## [Task details]
Transcribe the listing that follows in full, omitting pictures.

╭─ Entries supplied

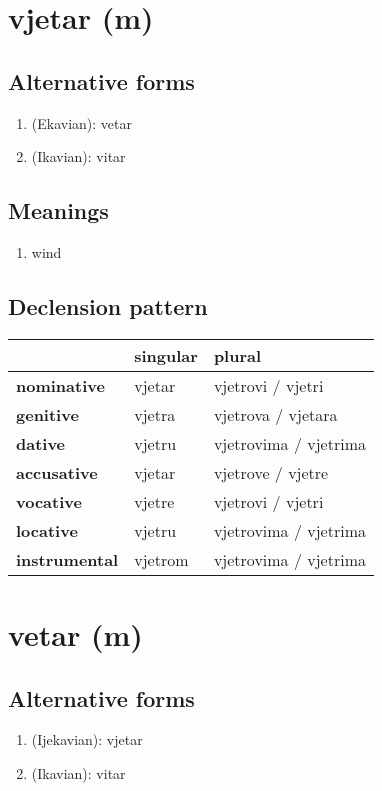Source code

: \filbreak
\section{vjetar (m)}
\subsection*{Alternative forms}
\begin{enumerate}
\item (Ekavian): vetar
\item (Ikavian): vitar
\end{enumerate}
\subsection*{Meanings}
\begin{enumerate}
\item wind
\end{enumerate}
\subsection*{Declension pattern}
\begin{tabularx}{\linewidth}{Xll}
\toprule
{} & singular &                 plural \\
\midrule
\textbf{nominative  } &   vjetar &      vjetrovi / vjetri \\
\textbf{genitive    } &   vjetra &     vjetrova / vjetara \\
\textbf{dative      } &   vjetru &  vjetrovima / vjetrima \\
\textbf{accusative  } &   vjetar &      vjetrove / vjetre \\
\textbf{vocative    } &   vjetre &      vjetrovi / vjetri \\
\textbf{locative    } &   vjetru &  vjetrovima / vjetrima \\
\textbf{instrumental} &  vjetrom &  vjetrovima / vjetrima \\
\bottomrule
\end{tabularx}

\filbreak
\section{vetar (m)}
\subsection*{Alternative forms}
\begin{enumerate}
\item (Ijekavian): vjetar
\item (Ikavian): vitar
\end{enumerate}
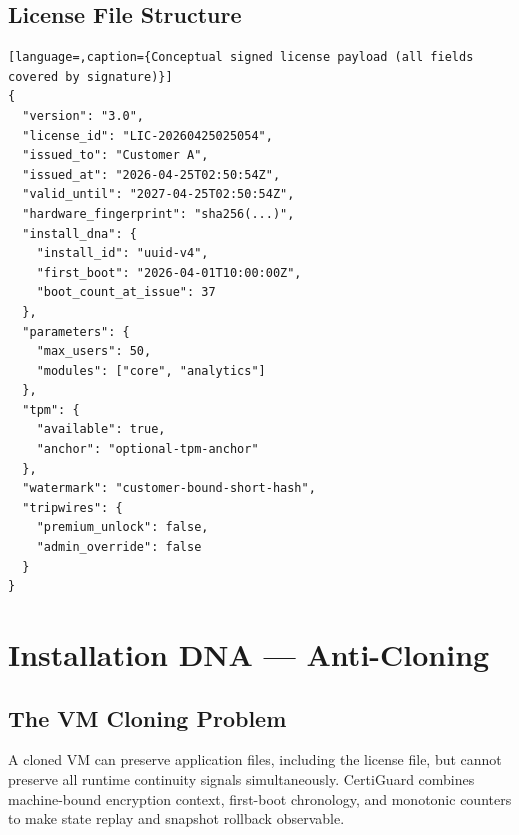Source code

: \documentclass[11pt,a4paper]{article}
\begin{document}
\subsection{License File Structure}
\begin{lstlisting}[language=,caption={Conceptual signed license payload (all fields covered by signature)}]
{
  "version": "3.0",
  "license_id": "LIC-20260425025054",
  "issued_to": "Customer A",
  "issued_at": "2026-04-25T02:50:54Z",
  "valid_until": "2027-04-25T02:50:54Z",
  "hardware_fingerprint": "sha256(...)",
  "install_dna": {
    "install_id": "uuid-v4",
    "first_boot": "2026-04-01T10:00:00Z",
    "boot_count_at_issue": 37
  },
  "parameters": {
    "max_users": 50,
    "modules": ["core", "analytics"]
  },
  "tpm": {
    "available": true,
    "anchor": "optional-tpm-anchor"
  },
  "watermark": "customer-bound-short-hash",
  "tripwires": {
    "premium_unlock": false,
    "admin_override": false
  }
}
\end{lstlisting}

\section{Installation DNA --- Anti-Cloning}

\subsection{The VM Cloning Problem}
A cloned VM can preserve application files, including the license file, but cannot preserve all runtime continuity signals simultaneously. CertiGuard combines machine-bound encryption context, first-boot chronology, and monotonic counters to make state replay and snapshot rollback observable.
\end{document}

╰─

## [Task solution]
Source code

: \filbreak
\section{vjetar (m)}
\subsection*{Alternative forms}
\begin{enumerate}
\item (Ekavian): vetar
\item (Ikavian): vitar
\end{enumerate}
\subsection*{Meanings}
\begin{enumerate}
\item wind
\end{enumerate}
\subsection*{Declension pattern}
\begin{tabularx}{\linewidth}{Xll}
\toprule
{} & singular &                 plural \\
\midrule
\textbf{nominative  } &   vjetar &      vjetrovi / vjetri \\
\textbf{genitive    } &   vjetra &     vjetrova / vjetara \\
\textbf{dative      } &   vjetru &  vjetrovima / vjetrima \\
\textbf{accusative  } &   vjetar &      vjetrove / vjetre \\
\textbf{vocative    } &   vjetre &      vjetrovi / vjetri \\
\textbf{locative    } &   vjetru &  vjetrovima / vjetrima \\
\textbf{instrumental} &  vjetrom &  vjetrovima / vjetrima \\
\bottomrule
\end{tabularx}

\filbreak
\section{vetar (m)}
\subsection*{Alternative forms}
\begin{enumerate}
\item (Ijekavian): vjetar
\item (Ikavian): vitar
\end{enumerate}
Source code

: \documentclass[11pt,a4paper]{article}
\begin{document}
\subsection{License File Structure}
\begin{lstlisting}[language=,caption={Conceptual signed license payload (all fields covered by signature)}]
{
  "version": "3.0",
  "license_id": "LIC-20260425025054",
  "issued_to": "Customer A",
  "issued_at": "2026-04-25T02:50:54Z",
  "valid_until": "2027-04-25T02:50:54Z",
  "hardware_fingerprint": "sha256(...)",
  "install_dna": {
    "install_id": "uuid-v4",
    "first_boot": "2026-04-01T10:00:00Z",
    "boot_count_at_issue": 37
  },
  "parameters": {
    "max_users": 50,
    "modules": ["core", "analytics"]
  },
  "tpm": {
    "available": true,
    "anchor": "optional-tpm-anchor"
  },
  "watermark": "customer-bound-short-hash",
  "tripwires": {
    "premium_unlock": false,
    "admin_override": false
  }
}
\end{lstlisting}

\section{Installation DNA --- Anti-Cloning}

\subsection{The VM Cloning Problem}
A cloned VM can preserve application files, including the license file, but cannot preserve all runtime continuity signals simultaneously. CertiGuard combines machine-bound encryption context, first-boot chronology, and monotonic counters to make state replay and snapshot rollback observable.
\end{document}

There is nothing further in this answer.